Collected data
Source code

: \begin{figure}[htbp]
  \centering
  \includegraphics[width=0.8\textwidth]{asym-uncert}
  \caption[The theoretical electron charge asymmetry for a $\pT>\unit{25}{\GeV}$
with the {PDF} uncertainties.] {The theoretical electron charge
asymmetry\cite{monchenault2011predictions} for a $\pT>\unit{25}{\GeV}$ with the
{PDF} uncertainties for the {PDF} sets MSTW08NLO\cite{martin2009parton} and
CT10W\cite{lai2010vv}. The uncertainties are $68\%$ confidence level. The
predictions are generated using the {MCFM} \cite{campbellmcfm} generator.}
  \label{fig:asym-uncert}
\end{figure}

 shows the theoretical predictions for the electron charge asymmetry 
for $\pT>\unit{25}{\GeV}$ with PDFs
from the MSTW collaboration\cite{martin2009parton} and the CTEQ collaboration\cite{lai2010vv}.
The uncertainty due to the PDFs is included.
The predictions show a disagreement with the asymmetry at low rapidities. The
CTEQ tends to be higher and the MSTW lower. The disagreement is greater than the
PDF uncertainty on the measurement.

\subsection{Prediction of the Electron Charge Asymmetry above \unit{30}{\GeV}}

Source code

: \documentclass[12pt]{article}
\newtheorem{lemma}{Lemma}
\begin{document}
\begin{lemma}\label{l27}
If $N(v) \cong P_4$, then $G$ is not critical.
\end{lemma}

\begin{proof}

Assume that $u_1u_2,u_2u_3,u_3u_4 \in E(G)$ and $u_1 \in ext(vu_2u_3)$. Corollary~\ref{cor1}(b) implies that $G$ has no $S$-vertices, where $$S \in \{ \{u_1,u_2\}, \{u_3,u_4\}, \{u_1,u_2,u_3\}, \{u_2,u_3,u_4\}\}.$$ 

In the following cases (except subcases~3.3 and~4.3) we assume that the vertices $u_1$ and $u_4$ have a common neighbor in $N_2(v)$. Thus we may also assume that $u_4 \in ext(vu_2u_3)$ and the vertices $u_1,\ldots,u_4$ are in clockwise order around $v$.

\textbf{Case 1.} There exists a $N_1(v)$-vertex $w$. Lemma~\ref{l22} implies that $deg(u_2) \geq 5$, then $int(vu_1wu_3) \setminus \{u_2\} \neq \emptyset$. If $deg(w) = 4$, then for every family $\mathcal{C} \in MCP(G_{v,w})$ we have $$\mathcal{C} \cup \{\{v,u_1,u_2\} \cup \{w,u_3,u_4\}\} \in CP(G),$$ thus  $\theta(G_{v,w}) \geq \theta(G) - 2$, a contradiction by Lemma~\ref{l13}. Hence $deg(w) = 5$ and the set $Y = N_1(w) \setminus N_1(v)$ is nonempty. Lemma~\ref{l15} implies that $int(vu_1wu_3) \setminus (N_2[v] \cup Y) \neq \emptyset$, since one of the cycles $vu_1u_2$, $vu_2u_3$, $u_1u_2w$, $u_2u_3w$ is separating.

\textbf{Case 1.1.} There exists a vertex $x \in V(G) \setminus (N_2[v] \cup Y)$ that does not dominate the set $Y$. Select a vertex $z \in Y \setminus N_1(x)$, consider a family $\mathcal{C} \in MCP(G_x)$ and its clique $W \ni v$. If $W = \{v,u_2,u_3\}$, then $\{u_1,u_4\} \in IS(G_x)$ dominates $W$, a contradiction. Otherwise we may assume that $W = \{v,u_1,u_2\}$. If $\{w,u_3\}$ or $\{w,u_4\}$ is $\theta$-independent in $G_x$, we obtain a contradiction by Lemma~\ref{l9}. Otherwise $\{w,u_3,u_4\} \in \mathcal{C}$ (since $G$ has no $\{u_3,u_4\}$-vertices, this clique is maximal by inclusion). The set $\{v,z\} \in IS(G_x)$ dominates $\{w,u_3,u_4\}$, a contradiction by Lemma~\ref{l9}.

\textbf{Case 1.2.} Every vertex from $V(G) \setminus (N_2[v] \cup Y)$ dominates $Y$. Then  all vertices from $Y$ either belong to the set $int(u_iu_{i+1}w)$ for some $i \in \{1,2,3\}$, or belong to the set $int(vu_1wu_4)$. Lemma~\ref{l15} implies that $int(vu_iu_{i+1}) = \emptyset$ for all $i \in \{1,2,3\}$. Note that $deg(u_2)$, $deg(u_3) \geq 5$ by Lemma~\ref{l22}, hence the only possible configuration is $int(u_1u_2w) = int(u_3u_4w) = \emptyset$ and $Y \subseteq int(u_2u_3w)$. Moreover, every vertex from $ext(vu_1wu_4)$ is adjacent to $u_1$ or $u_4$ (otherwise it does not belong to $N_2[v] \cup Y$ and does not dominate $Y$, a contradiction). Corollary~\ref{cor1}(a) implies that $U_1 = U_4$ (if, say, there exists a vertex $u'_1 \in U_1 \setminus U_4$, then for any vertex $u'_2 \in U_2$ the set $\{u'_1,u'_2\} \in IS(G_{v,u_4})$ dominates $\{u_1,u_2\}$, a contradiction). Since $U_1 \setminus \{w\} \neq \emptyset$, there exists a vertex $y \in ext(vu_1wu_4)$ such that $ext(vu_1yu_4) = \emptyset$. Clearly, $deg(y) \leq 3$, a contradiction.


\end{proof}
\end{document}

---

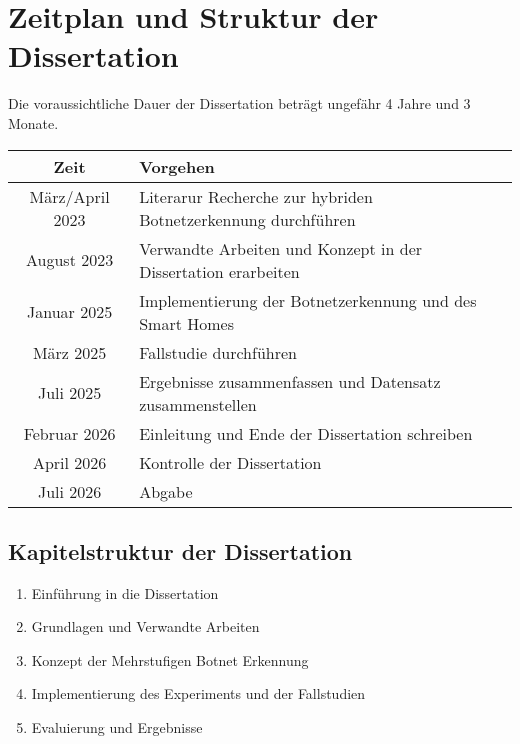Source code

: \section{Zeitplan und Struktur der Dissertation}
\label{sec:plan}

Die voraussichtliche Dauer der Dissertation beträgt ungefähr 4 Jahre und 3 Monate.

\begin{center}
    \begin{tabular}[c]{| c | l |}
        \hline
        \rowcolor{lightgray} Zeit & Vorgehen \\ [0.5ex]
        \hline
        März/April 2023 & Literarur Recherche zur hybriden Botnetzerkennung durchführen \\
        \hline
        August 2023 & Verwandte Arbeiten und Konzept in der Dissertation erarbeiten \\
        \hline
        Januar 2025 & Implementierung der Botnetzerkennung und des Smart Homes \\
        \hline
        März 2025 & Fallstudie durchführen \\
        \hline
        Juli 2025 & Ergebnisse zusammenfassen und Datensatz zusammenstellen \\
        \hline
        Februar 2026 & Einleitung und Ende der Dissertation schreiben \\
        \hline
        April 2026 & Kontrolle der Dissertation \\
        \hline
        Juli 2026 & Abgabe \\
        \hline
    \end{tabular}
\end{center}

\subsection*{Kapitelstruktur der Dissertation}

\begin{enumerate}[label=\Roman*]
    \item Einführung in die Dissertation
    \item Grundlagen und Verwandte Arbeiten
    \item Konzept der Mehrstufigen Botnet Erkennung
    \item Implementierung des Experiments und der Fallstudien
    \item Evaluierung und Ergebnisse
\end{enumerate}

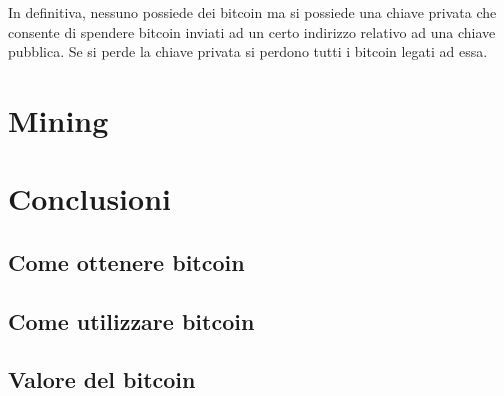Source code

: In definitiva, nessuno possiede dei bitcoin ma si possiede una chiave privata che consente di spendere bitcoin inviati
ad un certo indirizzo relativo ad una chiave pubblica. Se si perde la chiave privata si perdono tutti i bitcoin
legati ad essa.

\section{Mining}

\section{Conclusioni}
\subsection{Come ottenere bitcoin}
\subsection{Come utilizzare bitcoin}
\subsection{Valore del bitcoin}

* * *

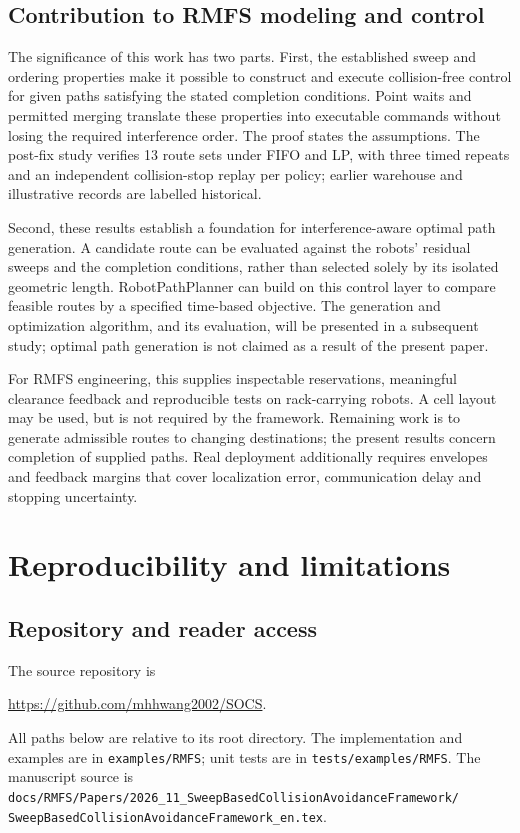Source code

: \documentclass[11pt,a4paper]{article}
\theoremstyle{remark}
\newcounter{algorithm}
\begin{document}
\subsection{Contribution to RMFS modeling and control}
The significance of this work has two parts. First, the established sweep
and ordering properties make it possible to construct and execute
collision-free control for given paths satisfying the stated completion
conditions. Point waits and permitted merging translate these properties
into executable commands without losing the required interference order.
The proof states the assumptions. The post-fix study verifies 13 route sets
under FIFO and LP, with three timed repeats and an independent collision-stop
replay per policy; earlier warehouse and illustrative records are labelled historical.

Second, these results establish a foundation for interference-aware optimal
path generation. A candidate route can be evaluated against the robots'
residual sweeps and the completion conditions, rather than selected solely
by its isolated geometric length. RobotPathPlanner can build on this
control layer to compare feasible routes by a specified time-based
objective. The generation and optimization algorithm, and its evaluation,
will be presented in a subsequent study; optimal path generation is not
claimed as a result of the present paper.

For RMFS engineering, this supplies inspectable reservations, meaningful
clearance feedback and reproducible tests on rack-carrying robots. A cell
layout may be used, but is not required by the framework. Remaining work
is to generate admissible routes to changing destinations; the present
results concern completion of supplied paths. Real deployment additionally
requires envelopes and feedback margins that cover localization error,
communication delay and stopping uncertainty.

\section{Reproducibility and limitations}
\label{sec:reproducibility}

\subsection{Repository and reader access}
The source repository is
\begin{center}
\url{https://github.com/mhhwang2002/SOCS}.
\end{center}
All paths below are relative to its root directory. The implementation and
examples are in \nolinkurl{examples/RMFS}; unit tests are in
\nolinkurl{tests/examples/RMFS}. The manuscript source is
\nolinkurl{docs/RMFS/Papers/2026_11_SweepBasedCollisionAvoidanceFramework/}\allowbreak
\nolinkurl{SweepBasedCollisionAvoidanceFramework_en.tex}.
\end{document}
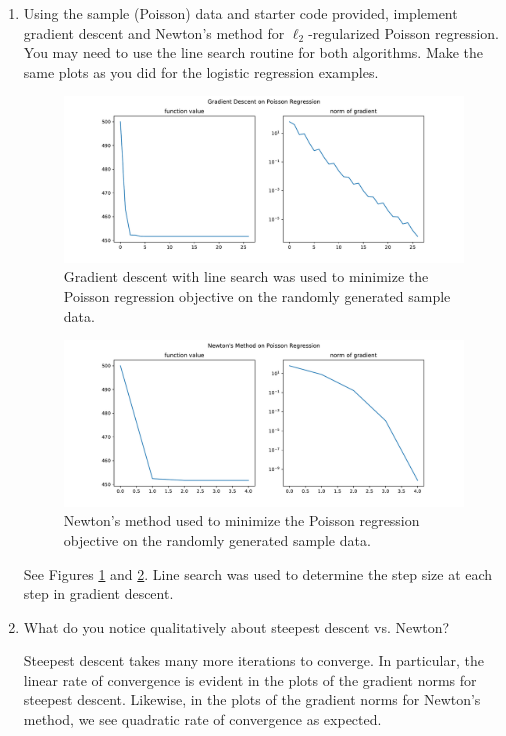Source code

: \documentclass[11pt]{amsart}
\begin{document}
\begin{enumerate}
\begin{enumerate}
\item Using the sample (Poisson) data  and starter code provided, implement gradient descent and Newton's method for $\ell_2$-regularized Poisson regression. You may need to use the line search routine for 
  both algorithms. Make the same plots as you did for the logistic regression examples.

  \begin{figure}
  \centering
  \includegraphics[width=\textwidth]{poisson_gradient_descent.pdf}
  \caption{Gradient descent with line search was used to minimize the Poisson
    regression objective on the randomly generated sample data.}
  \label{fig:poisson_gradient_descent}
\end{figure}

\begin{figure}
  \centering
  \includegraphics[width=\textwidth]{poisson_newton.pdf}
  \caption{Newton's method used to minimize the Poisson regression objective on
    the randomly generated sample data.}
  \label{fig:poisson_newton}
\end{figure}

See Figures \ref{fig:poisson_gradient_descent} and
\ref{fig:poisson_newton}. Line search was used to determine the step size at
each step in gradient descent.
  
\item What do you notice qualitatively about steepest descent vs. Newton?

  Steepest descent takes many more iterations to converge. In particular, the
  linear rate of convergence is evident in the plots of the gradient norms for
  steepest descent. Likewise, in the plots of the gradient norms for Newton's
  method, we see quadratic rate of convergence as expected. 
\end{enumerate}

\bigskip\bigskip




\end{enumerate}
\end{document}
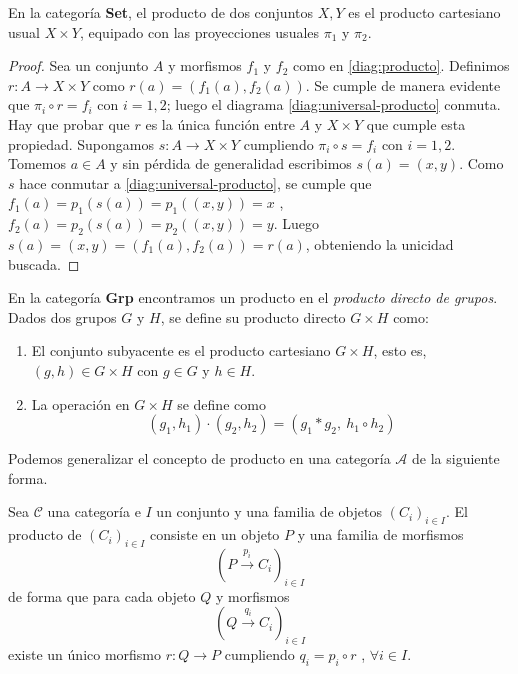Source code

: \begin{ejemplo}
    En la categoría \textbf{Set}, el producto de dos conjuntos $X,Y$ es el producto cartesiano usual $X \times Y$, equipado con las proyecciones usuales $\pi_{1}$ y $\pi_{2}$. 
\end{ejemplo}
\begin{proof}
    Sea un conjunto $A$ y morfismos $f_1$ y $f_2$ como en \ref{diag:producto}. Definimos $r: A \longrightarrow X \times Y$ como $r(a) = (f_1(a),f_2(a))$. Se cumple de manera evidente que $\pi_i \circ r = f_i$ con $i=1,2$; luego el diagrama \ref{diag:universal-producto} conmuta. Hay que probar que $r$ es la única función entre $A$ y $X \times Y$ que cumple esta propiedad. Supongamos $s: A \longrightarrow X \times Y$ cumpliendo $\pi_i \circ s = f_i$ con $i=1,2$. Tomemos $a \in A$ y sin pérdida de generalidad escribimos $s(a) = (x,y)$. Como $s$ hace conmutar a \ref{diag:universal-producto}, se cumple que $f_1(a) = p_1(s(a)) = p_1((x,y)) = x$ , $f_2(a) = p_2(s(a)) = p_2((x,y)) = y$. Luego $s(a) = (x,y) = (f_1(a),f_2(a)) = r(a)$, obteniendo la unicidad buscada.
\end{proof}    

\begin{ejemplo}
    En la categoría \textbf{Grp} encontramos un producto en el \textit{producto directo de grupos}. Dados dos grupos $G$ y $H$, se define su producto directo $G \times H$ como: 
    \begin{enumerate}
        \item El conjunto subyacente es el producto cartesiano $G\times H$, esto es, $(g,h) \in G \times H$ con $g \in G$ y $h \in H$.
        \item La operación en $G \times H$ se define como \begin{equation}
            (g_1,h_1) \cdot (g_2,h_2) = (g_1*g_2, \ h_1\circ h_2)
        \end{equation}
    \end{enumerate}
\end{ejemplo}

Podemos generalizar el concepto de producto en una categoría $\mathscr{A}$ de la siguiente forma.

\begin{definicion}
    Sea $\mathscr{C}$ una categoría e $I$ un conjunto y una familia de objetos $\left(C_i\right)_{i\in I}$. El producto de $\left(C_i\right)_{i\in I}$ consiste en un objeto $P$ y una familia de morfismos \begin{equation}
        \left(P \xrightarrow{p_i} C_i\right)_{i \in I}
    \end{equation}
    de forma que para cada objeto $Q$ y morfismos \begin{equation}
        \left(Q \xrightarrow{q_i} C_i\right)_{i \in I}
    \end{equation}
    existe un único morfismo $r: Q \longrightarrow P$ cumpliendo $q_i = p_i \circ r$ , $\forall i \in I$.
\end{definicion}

◆ Exercise instructions: Look through the entries for lines containing the word "xrightarrow" and return each one.

◆ Exercise result:
        \left(P \xrightarrow{p_i} C_i\right)_{i \in I}
        \left(Q \xrightarrow{q_i} C_i\right)_{i \in I}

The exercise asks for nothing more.